Genes and gene networks at the interface between longevity/survival and neuroprotection are currently the subject of intense research. Recent reports based on the use of simple model systems have emphasized a role for these genes in protection against the effects of proteins and polypeptides associated to neurodegenerative diseases. We will present a short overview of recent data in the field. We will also present our most recent data on the study of longevity modulators in simple models of Huntingtons disease (HD) pathogenesis. HD is a neurodegenerative disease caused by expanded polyglutamines (polyQs) in huntingtin (htt). Although HD is inherited, its age-at-onset shows a significant level of variability not fully explained by expanded htt alleles, suggesting a role for modifier genes. We hypothesized HD modifier genes may belong to longevity pathways that modulate the neuronal cell response to mutant htt.

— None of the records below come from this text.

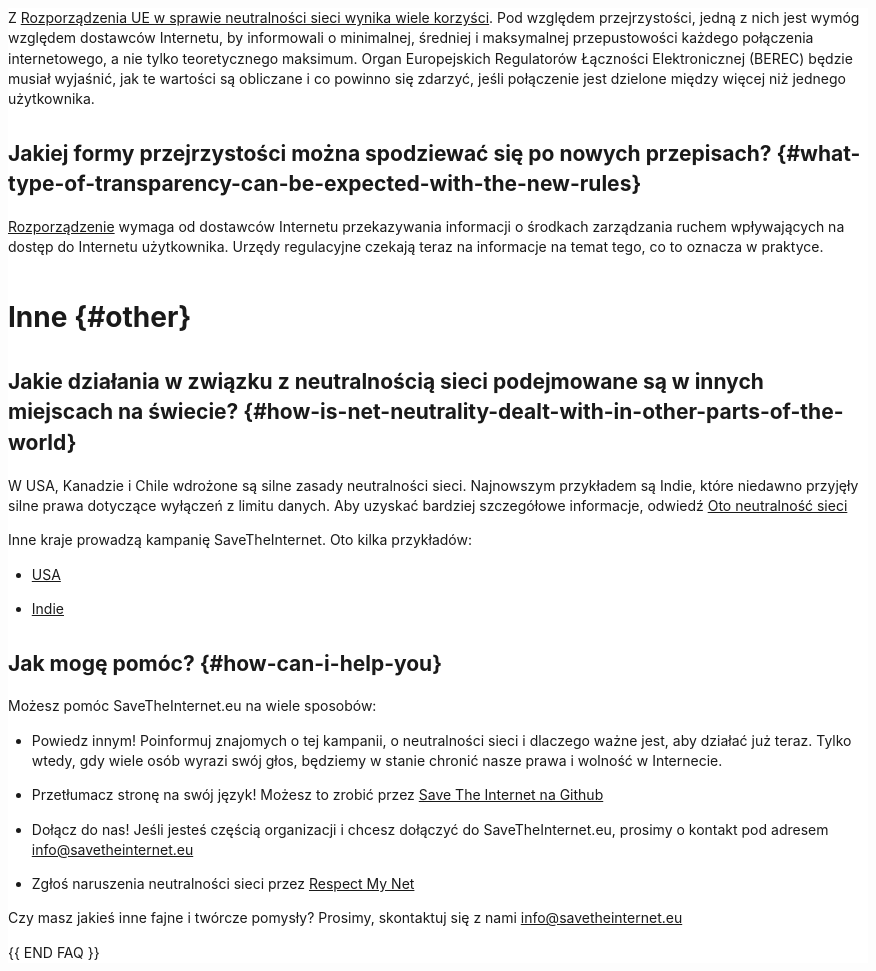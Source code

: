 Z [Rozporządzenia UE w sprawie neutralności sieci wynika wiele korzyści](http://eur-lex.europa.eu/legal-content/EN/TXT/?uri=CELEX:32015R2120). Pod względem przejrzystości, jedną z nich jest wymóg względem dostawców Internetu, by informowali o minimalnej, średniej i maksymalnej przepustowości każdego połączenia internetowego, a nie tylko teoretycznego maksimum. Organ Europejskich Regulatorów Łączności Elektronicznej (BEREC) będzie musiał wyjaśnić, jak te wartości są obliczane i co powinno się zdarzyć, jeśli połączenie jest dzielone między więcej niż jednego użytkownika.


## Jakiej formy przejrzystości można spodziewać się po nowych przepisach? {#what-type-of-transparency-can-be-expected-with-the-new-rules}

[Rozporządzenie](http://eur-lex.europa.eu/legal-content/EN/TXT/?uri=CELEX:32015R2120) wymaga od dostawców Internetu przekazywania informacji o środkach zarządzania ruchem wpływających na dostęp do Internetu użytkownika. Urzędy regulacyjne czekają teraz na informacje na temat tego, co to oznacza w praktyce.


# Inne {#other}

## Jakie działania w związku z neutralnością sieci podejmowane są w innych miejscach na świecie? {#how-is-net-neutrality-dealt-with-in-other-parts-of-the-world}

W USA, Kanadzie i Chile wdrożone są silne zasady neutralności sieci. Najnowszym przykładem są Indie, które niedawno przyjęły silne prawa dotyczące wyłączeń z limitu danych. Aby uzyskać bardziej szczegółowe informacje, odwiedź [Oto neutralność sieci](https://www.thisisnetneutrality.org/#map)

Inne kraje prowadzą kampanię SaveTheInternet.
Oto kilka przykładów:

- [USA](http://www.savetheinternet.com/sti-home)

- [Indie](http://www.savetheinternet.in/)


## Jak mogę pomóc? {#how-can-i-help-you}

Możesz pomóc SaveTheInternet.eu na wiele sposobów:

- Powiedz innym! Poinformuj znajomych o tej kampanii, o neutralności sieci i dlaczego ważne jest, aby działać już teraz. Tylko wtedy, gdy wiele osób wyrazi swój głos, będziemy w stanie chronić nasze prawa i wolność w Internecie.

- Przetłumacz stronę na swój język! Możesz to zrobić przez [Save The Internet na Github](https://github.com/netzfreiheit/STI-UI)

- Dołącz do nas! Jeśli jesteś częścią organizacji i chcesz dołączyć do SaveTheInternet.eu, prosimy o kontakt pod adresem [info@savetheinternet.eu](mailto:info@savetheinternet.eu)

- Zgłoś naruszenia neutralności sieci przez [Respect My Net](https://respectmynet.eu/)

Czy masz jakieś inne fajne i twórcze pomysły? Prosimy, skontaktuj się z nami [info@savetheinternet.eu](mailto:info@savetheinternet.eu)

{{ END FAQ }}
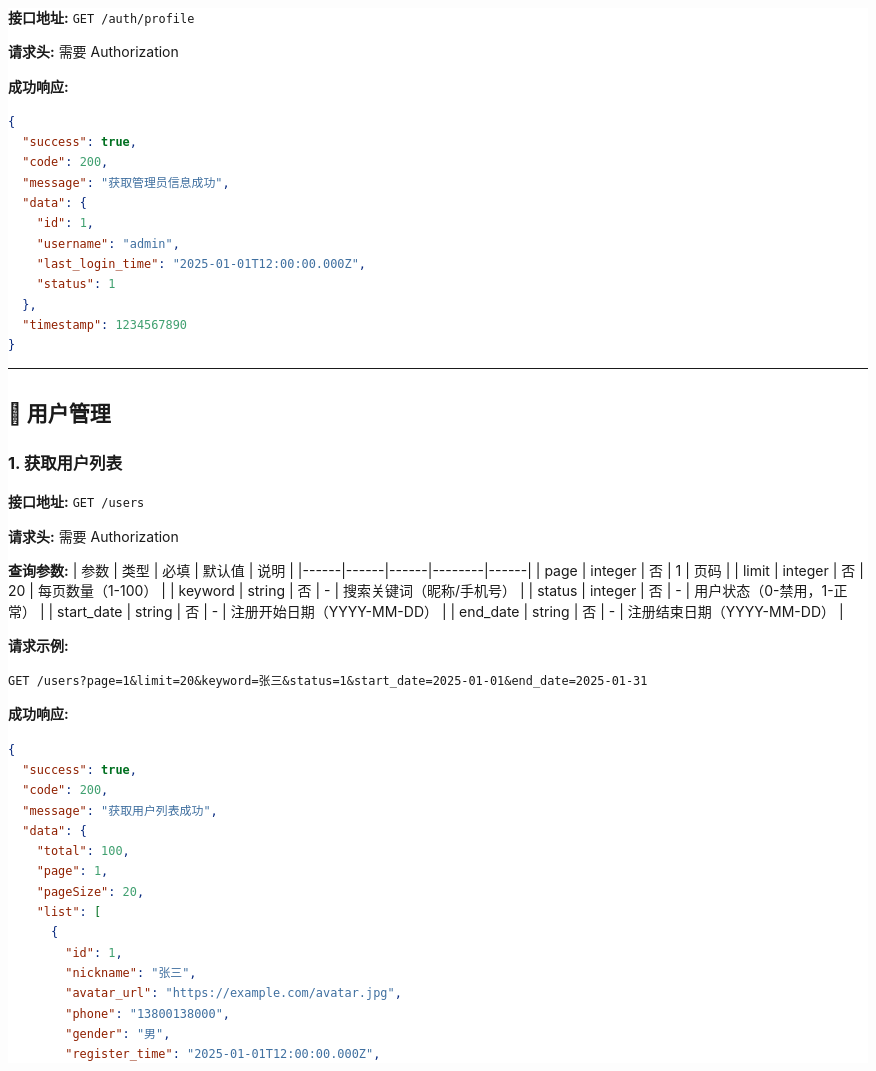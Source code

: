 **接口地址:** `GET /auth/profile`

**请求头:** 需要 Authorization

**成功响应:**
```json
{
  "success": true,
  "code": 200,
  "message": "获取管理员信息成功",
  "data": {
    "id": 1,
    "username": "admin",
    "last_login_time": "2025-01-01T12:00:00.000Z",
    "status": 1
  },
  "timestamp": 1234567890
}
```

---

## 👥 用户管理

### 1. 获取用户列表

**接口地址:** `GET /users`

**请求头:** 需要 Authorization

**查询参数:**
| 参数 | 类型 | 必填 | 默认值 | 说明 |
|------|------|------|--------|------|
| page | integer | 否 | 1 | 页码 |
| limit | integer | 否 | 20 | 每页数量（1-100） |
| keyword | string | 否 | - | 搜索关键词（昵称/手机号） |
| status | integer | 否 | - | 用户状态（0-禁用，1-正常） |
| start_date | string | 否 | - | 注册开始日期（YYYY-MM-DD） |
| end_date | string | 否 | - | 注册结束日期（YYYY-MM-DD） |

**请求示例:**
```
GET /users?page=1&limit=20&keyword=张三&status=1&start_date=2025-01-01&end_date=2025-01-31
```

**成功响应:**
```json
{
  "success": true,
  "code": 200,
  "message": "获取用户列表成功",
  "data": {
    "total": 100,
    "page": 1,
    "pageSize": 20,
    "list": [
      {
        "id": 1,
        "nickname": "张三",
        "avatar_url": "https://example.com/avatar.jpg",
        "phone": "13800138000",
        "gender": "男",
        "register_time": "2025-01-01T12:00:00.000Z",
```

To study how the neuronal cell may respond to mutant htt, we use translational research primarily based on the genetic manipulation of C. elegans transgenics at the neuronal cell level and biological assays in cellular and mouse models of HD. We found sirtuin activation is a neuroprotective mechanism against the effects of mutant htt, an effect mediated by
daf-16/FOXO (Parker et al., Nature Genetics 2005), providing the first direct evidence for longevity modulators like Sir2 and FOXO to modify the neurotoxic properties of neurodegenerative disease-associated proteins like mutant htt, and defining a new strategy with therapeutic potential. DAF-16/FOXO has numerous upstream modulators and downstream targets, not all of which are likely to be important to neuronal protection. Using RNAi, we identified a subset of
daf-16 targets that modify the neuronal dysfunction induced by mutant polyQs. We are extending this approach to include the microarray analysis of gene expression profiles in cell-sorted polyQ neurons from C. elegans transgenics. Data integration and classification using gene networks emphasize gene classes, pathways and biological processes that are conserved in humans and may be essential to neuronal cell activity and survival in HD, providing new information to best understand the mechanisms underlying the disease pathogenesis and residual age-at-onset. Drug discovery aspects will also be commented.